# Pictures paired with source code
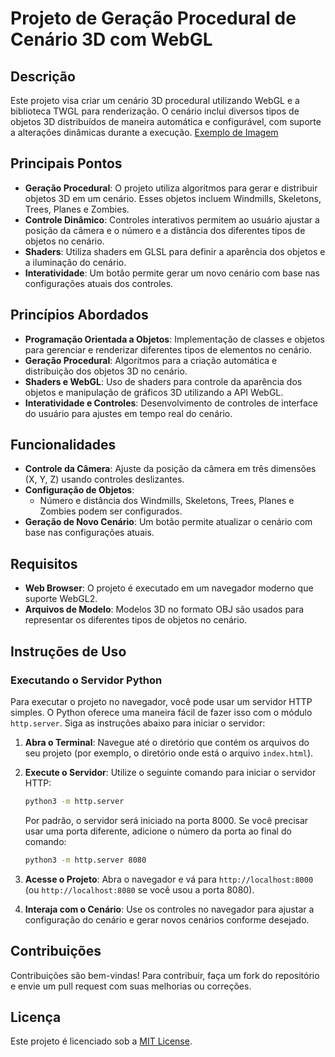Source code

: # Projeto de Geração Procedural de Cenário 3D com WebGL

## Descrição

Este projeto visa criar um cenário 3D procedural utilizando WebGL e a biblioteca TWGL para renderização. O cenário inclui diversos tipos de objetos 3D distribuídos de maneira automática e configurável, com suporte a alterações dinâmicas durante a execução.
[Exemplo de Imagem](etapa_3/obj_poo8/imageSample.png)
## Principais Pontos

- **Geração Procedural**: O projeto utiliza algoritmos para gerar e distribuir objetos 3D em um cenário. Esses objetos incluem Windmills, Skeletons, Trees, Planes e Zombies.
- **Controle Dinâmico**: Controles interativos permitem ao usuário ajustar a posição da câmera e o número e a distância dos diferentes tipos de objetos no cenário.
- **Shaders**: Utiliza shaders em GLSL para definir a aparência dos objetos e a iluminação do cenário.
- **Interatividade**: Um botão permite gerar um novo cenário com base nas configurações atuais dos controles.

## Princípios Abordados

- **Programação Orientada a Objetos**: Implementação de classes e objetos para gerenciar e renderizar diferentes tipos de elementos no cenário.
- **Geração Procedural**: Algoritmos para a criação automática e distribuição dos objetos 3D no cenário.
- **Shaders e WebGL**: Uso de shaders para controle da aparência dos objetos e manipulação de gráficos 3D utilizando a API WebGL.
- **Interatividade e Controles**: Desenvolvimento de controles de interface do usuário para ajustes em tempo real do cenário.

## Funcionalidades

- **Controle da Câmera**: Ajuste da posição da câmera em três dimensões (X, Y, Z) usando controles deslizantes.
- **Configuração de Objetos**:
  - Número e distância dos Windmills, Skeletons, Trees, Planes e Zombies podem ser configurados.
- **Geração de Novo Cenário**: Um botão permite atualizar o cenário com base nas configurações atuais.

## Requisitos

- **Web Browser**: O projeto é executado em um navegador moderno que suporte WebGL2.
- **Arquivos de Modelo**: Modelos 3D no formato OBJ são usados para representar os diferentes tipos de objetos no cenário.

## Instruções de Uso

### Executando o Servidor Python

Para executar o projeto no navegador, você pode usar um servidor HTTP simples. O Python oferece uma maneira fácil de fazer isso com o módulo `http.server`. Siga as instruções abaixo para iniciar o servidor:

1. **Abra o Terminal**: Navegue até o diretório que contém os arquivos do seu projeto (por exemplo, o diretório onde está o arquivo `index.html`).

2. **Execute o Servidor**: Utilize o seguinte comando para iniciar o servidor HTTP:

   ```sh
   python3 -m http.server
   ```

   Por padrão, o servidor será iniciado na porta 8000. Se você precisar usar uma porta diferente, adicione o número da porta ao final do comando:

   ```sh
   python3 -m http.server 8080
   ```

3. **Acesse o Projeto**: Abra o navegador e vá para `http://localhost:8000` (ou `http://localhost:8080` se você usou a porta 8080).

4. **Interaja com o Cenário**: Use os controles no navegador para ajustar a configuração do cenário e gerar novos cenários conforme desejado.

## Contribuições

Contribuições são bem-vindas! Para contribuir, faça um fork do repositório e envie um pull request com suas melhorias ou correções.

## Licença

Este projeto é licenciado sob a [MIT License](LICENSE.md).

# TASK GOAL
The answer must be an exact copy of the records, with no images in it.

# SOLUTION
Source code

: # Projeto de Geração Procedural de Cenário 3D com WebGL

## Descrição

Este projeto visa criar um cenário 3D procedural utilizando WebGL e a biblioteca TWGL para renderização. O cenário inclui diversos tipos de objetos 3D distribuídos de maneira automática e configurável, com suporte a alterações dinâmicas durante a execução.
[Exemplo de Imagem](etapa_3/obj_poo8/imageSample.png)
## Principais Pontos

- **Geração Procedural**: O projeto utiliza algoritmos para gerar e distribuir objetos 3D em um cenário. Esses objetos incluem Windmills, Skeletons, Trees, Planes e Zombies.
- **Controle Dinâmico**: Controles interativos permitem ao usuário ajustar a posição da câmera e o número e a distância dos diferentes tipos de objetos no cenário.
- **Shaders**: Utiliza shaders em GLSL para definir a aparência dos objetos e a iluminação do cenário.
- **Interatividade**: Um botão permite gerar um novo cenário com base nas configurações atuais dos controles.

## Princípios Abordados

- **Programação Orientada a Objetos**: Implementação de classes e objetos para gerenciar e renderizar diferentes tipos de elementos no cenário.
- **Geração Procedural**: Algoritmos para a criação automática e distribuição dos objetos 3D no cenário.
- **Shaders e WebGL**: Uso de shaders para controle da aparência dos objetos e manipulação de gráficos 3D utilizando a API WebGL.
- **Interatividade e Controles**: Desenvolvimento de controles de interface do usuário para ajustes em tempo real do cenário.

## Funcionalidades

- **Controle da Câmera**: Ajuste da posição da câmera em três dimensões (X, Y, Z) usando controles deslizantes.
- **Configuração de Objetos**:
  - Número e distância dos Windmills, Skeletons, Trees, Planes e Zombies podem ser configurados.
- **Geração de Novo Cenário**: Um botão permite atualizar o cenário com base nas configurações atuais.

## Requisitos

- **Web Browser**: O projeto é executado em um navegador moderno que suporte WebGL2.
- **Arquivos de Modelo**: Modelos 3D no formato OBJ são usados para representar os diferentes tipos de objetos no cenário.

## Instruções de Uso

### Executando o Servidor Python

Para executar o projeto no navegador, você pode usar um servidor HTTP simples. O Python oferece uma maneira fácil de fazer isso com o módulo `http.server`. Siga as instruções abaixo para iniciar o servidor:

1. **Abra o Terminal**: Navegue até o diretório que contém os arquivos do seu projeto (por exemplo, o diretório onde está o arquivo `index.html`).

2. **Execute o Servidor**: Utilize o seguinte comando para iniciar o servidor HTTP:

   ```sh
   python3 -m http.server
   ```

   Por padrão, o servidor será iniciado na porta 8000. Se você precisar usar uma porta diferente, adicione o número da porta ao final do comando:

   ```sh
   python3 -m http.server 8080
   ```

3. **Acesse o Projeto**: Abra o navegador e vá para `http://localhost:8000` (ou `http://localhost:8080` se você usou a porta 8080).

4. **Interaja com o Cenário**: Use os controles no navegador para ajustar a configuração do cenário e gerar novos cenários conforme desejado.

## Contribuições

Contribuições são bem-vindas! Para contribuir, faça um fork do repositório e envie um pull request com suas melhorias ou correções.

## Licença

Este projeto é licenciado sob a [MIT License](LICENSE.md).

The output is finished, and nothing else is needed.